Neste momento em que já estamos fora da competição, seria natural não falar mais do assunto. Mas, 1: ele ainda está em todo canto; 2: o tema vinha ganhando embalo e, pelo que vejo, como um trem em movimento, não cessa assim de repente. Claro que é possível evitá-lo, mas por que não falar sobre a Copa? Enfim, menos um problema: o tema.

Há três semanas, os corações brasileiros já discutiam, apaixonados, suas preferências em campo. As mulheres sábias, mais uma vez, se entregaram ao que os homens já vêm adorando há tempos. E eu, a quem ninguém pediu que escrevesse um blog de crônicas, vi-me na condição de ter que optar pelo desafio de falar do assunto.

Tarefa difícil, pois. Quando procuro a bola na tela da tevê, já disse, tenho três possibilidades: ou ela está fora do campo, ou está em jogo, mas já passou para o pé de outro; ou eu a confundo, com frequência, com uma certa marca redondinha e branca que fica no campo, se não me engano, perto da tal grande área. E daí vemos como é o português: por que não dizer área grande? Não seria a mesma coisa, concordo.

Comecei, então, há três semanas, a cortejar o tema pelas bordas, falando de futebol sem falar, para não cometer erros por demais grosseiros. Envolvi-me no calor do debate, da torcida, do "verde-amarelo", e participei da inevitável vocação nacional para a discussão monotemática. Ninguém queria mesmo falar sobre o que não fosse a tal da pátria de chuteiras, não havia como não encontrar um jeito meu de falar também.

Encontrei. Gostei do desafio e, na semana seguinte, não tive dúvidas: rolei a bola do texto, certa de estar fazendo a coisa certa. E assisti aos jogos com brilho, dedicada a sugar dos lances uma crônica evolutivamente melhor do que as anteriores. Cheguei a sonhar com a possibilidade de tirar o sumo de cada jogo. Como qualquer brasileiro, enfim empolguei-me. Só que a derrota veio cedo e eu – como os torcedores apaixonados também fizeram – abandonei o campo.
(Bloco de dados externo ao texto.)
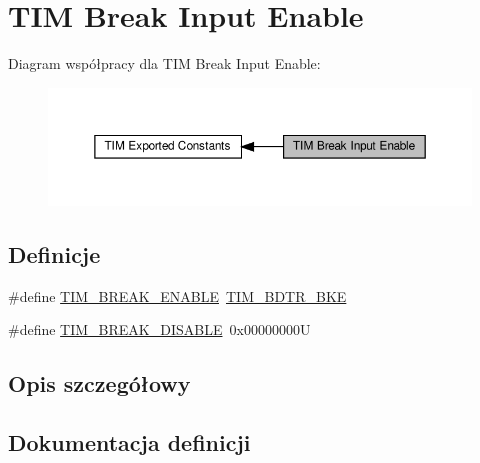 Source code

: \hypertarget{group___t_i_m___break___input__enable__disable}{}\section{T\+IM Break Input Enable}
\label{group___t_i_m___break___input__enable__disable}
Diagram współpracy dla T\+IM Break Input Enable\+:\nopagebreak
\begin{figure}[H]
\begin{center}
\leavevmode
\includegraphics[width=350pt]{group___t_i_m___break___input__enable__disable}
\end{center}
\end{figure}
\subsection*{Definicje}
\begin{DoxyCompactItemize}
\item 
\#define \hyperlink{group___t_i_m___break___input__enable__disable_ga3f966247b03532b8d93f9bddc032d863}{T\+I\+M\+\_\+\+B\+R\+E\+A\+K\+\_\+\+E\+N\+A\+B\+LE}~\hyperlink{group___peripheral___registers___bits___definition_ga74250b040dd9fd9c09dcc54cdd6d86d8}{T\+I\+M\+\_\+\+B\+D\+T\+R\+\_\+\+B\+KE}
\item 
\#define \hyperlink{group___t_i_m___break___input__enable__disable_ga8b34ce60f3f08c4b0d924a6546939994}{T\+I\+M\+\_\+\+B\+R\+E\+A\+K\+\_\+\+D\+I\+S\+A\+B\+LE}~0x00000000U
\end{DoxyCompactItemize}


\subsection{Opis szczegółowy}


\subsection{Dokumentacja definicji}
\mbox{\label{group___t_i_m___break___input__enable__disable_ga8b34ce60f3f08c4b0d924a6546939994}} 
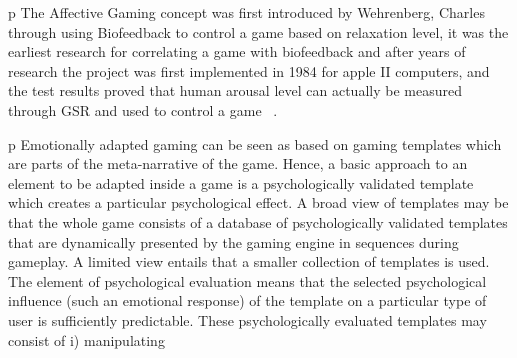 p The Affective Gaming concept was first introduced by Wehrenberg, Charles through using Biofeedback to control a game based on relaxation level, it was the earliest research for correlating a game with biofeedback and after years of research the project was first implemented in 1984 for apple II computers, and the test results proved that human arousal level can actually be measured through GSR and used to control a game ~\cite{wehrenberg1995willball}.

p Emotionally adapted gaming can be seen as based on gaming templates which are parts of the meta-narrative of the game. Hence, a basic approach to an element to be adapted inside a game is a psychologically validated template which creates a particular psychological effect. A broad view of templates may be that the whole game consists of a database of psychologically validated templates that are dynamically presented by the gaming engine in sequences during gameplay. A limited view entails that a smaller collection of templates is used. The element of psychological evaluation means that the selected psychological influence (such an emotional response) of the template on a particular type of user is sufficiently predictable. These psychologically evaluated templates may consist of i) manipulating 

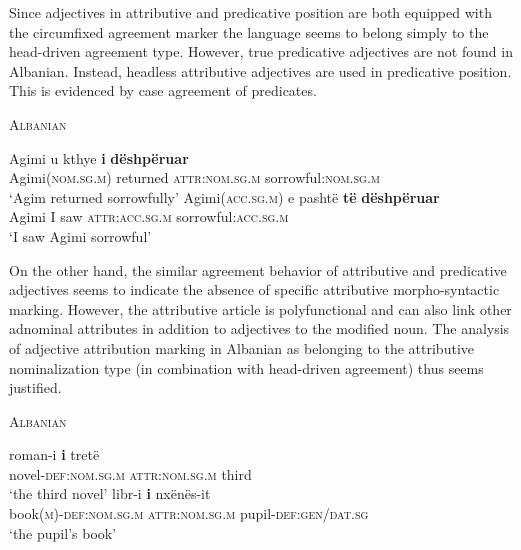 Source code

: Since adjectives in attributive and predicative position are both equipped with the circumfixed agreement marker the language seems to belong simply to the head-driven agreement type. However, true predicative adjectives are not found in Albanian. Instead, headless attributive adjectives are used in predicative position. This is evidenced by case agreement of predicates.
\begin{exe}
\ex \textsc{Albanian} \citep{demiraj1998}
\begin{xlist}
\ex
\gll	Agimi {u kthye} \textbf{i} \textbf{dëshpëruar}\\
	Agimi(\textsc{nom.sg.m}) returned \textsc{attr:nom.sg.m} sorrowful:\textsc{nom.sg.m}\\
\glt	‘Agim returned sorrowfully’
\ex
\gll	Agimi(\textsc{acc.sg.m}) e pashtë \textbf{të} \textbf{dëshpëruar}\\
	Agimi I saw \textsc{attr:acc.sg.m} sorrowful:\textsc{acc.sg.m}\\
\glt	‘I saw Agimi sorrowful’
\end{xlist}
\end{exe}
On the other hand, the similar agreement behavior of attributive and predicative adjectives seems to indicate the absence of specific attributive morpho-syntactic marking. However, the attributive article is polyfunctional and can also link other adnominal attributes in addition to adjectives to the modified noun. The analysis of adjective attribution marking in Albanian as belonging to the attributive nominalization type (in combination with head-driven agreement) thus seems justified.
\begin{exe}
\ex \textsc{Albanian} \citep{demiraj1998}
\begin{xlist}
\ex
\gll	roman-i 			\textbf{i} 			tretë\\
	novel-\textsc{def:nom.sg.m} \textsc{attr:nom.sg.m} third\\
\glt	‘the third novel’
\ex	
\gll	libr-i 	\textbf{i} nxënës-it\\
	book(\textsc{m})-\textsc{def:nom.sg.m} \textsc{attr:nom.sg.m} pupil-\textsc{def:gen/dat.sg}\\
\glt	‘the pupil's book’
\end{xlist}
\end{exe}

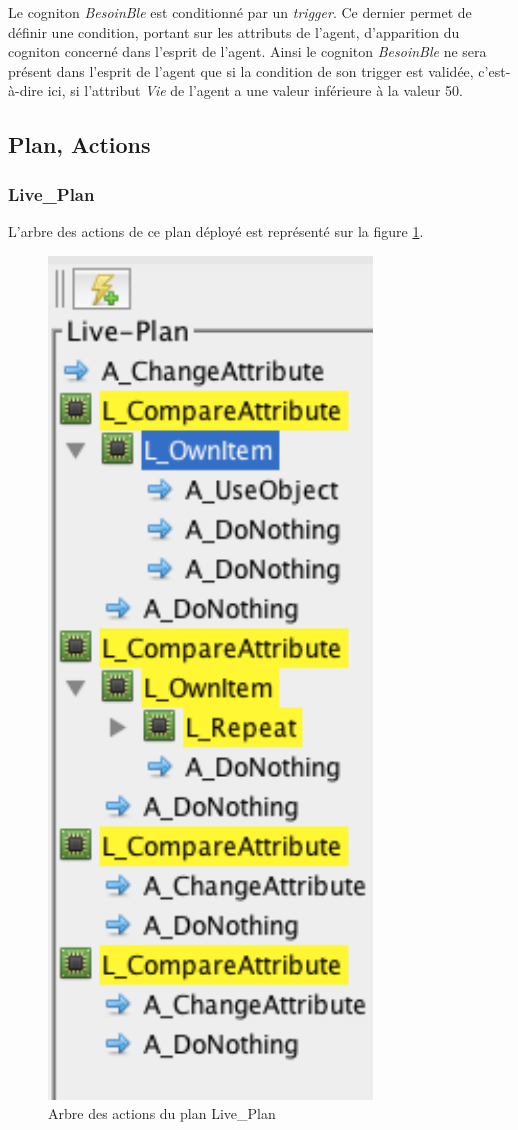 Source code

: \documentclass[a4paper,oneside,12 pt]{article}
\begin{document}
Le cogniton \textit{BesoinBle} est conditionné par un \textit{trigger}. Ce dernier permet de définir une condition, portant sur les attributs de l'agent, d'apparition du cogniton concerné dans l'esprit de l'agent. Ainsi le cogniton \textit{BesoinBle} ne sera présent dans l'esprit de l'agent 
que si la condition de son trigger est validée, c'est-à-dire ici,  si l'attribut \textit{Vie} de l'agent a une valeur inférieure à la valeur 50.

\subsection{Plan, Actions}
\subsubsection{Live\_Plan}
L'arbre des actions de ce plan déployé est représenté sur la figure \ref{PL2}.
\begin{figure}[!ht]
\begin{center}
\includegraphics[scale=0.5]{LivePlan2.pdf}
\caption[PL2]{Arbre des actions du plan Live\_Plan \\}
\label{PL2}
\end{center}
\end{figure} 
\end{document}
Mas chego ontem ao salão para fazer as unhas e os camisa-laranja disputavam com os camisa-branca. Estendo a mão para a Neia. Nada perguntei a ela; instintivamente virei a cabeça para a televisão, no alto. "Ih, isso aí tá sem graça, uma paradeira só, trinta minutos do primeiro tempo e não saiu nada ainda", ela disse. Eu ri e continuei com a mão estendida, pensando em sei lá o quê com o olho na tevê.

O salão é pequeno, mas movimentado de profissionais e clientes. Tinha cinco crianças ontem. Fui saber que a dona tem uma irmã gêmea: loura, americana, mãe de cinco filhos, a passeio no Brasiu. Engraçadíssimo ver as duas caras iguais de cabelos diferentes num ambiente conhecido dos meus olhos que sempre reconheceram apenas uma espécie daquele tipo. Mulheres por toda parte, e a tevê passando o futebol. Impensável tempos atrás: tevê de salão de cabeleireiro ligada à tarde em jogo de futebol que não era do Brasiu.

Sinal dos tempos. Ando procurando outros sinais, mas me confesso impossibilitada de enxergar. Não consigo enxergar o mundo como era há trinta anos, por exemplo. Embora eu já fosse gente, é tempo demais para contrastar. Parece que o mundo mudou, mas mudou tanto que sei perfeitamente que não estou conseguindo acompanhar. É uma tarefa humanamente impossível, muito mais difícil do que acompanhar o futebol.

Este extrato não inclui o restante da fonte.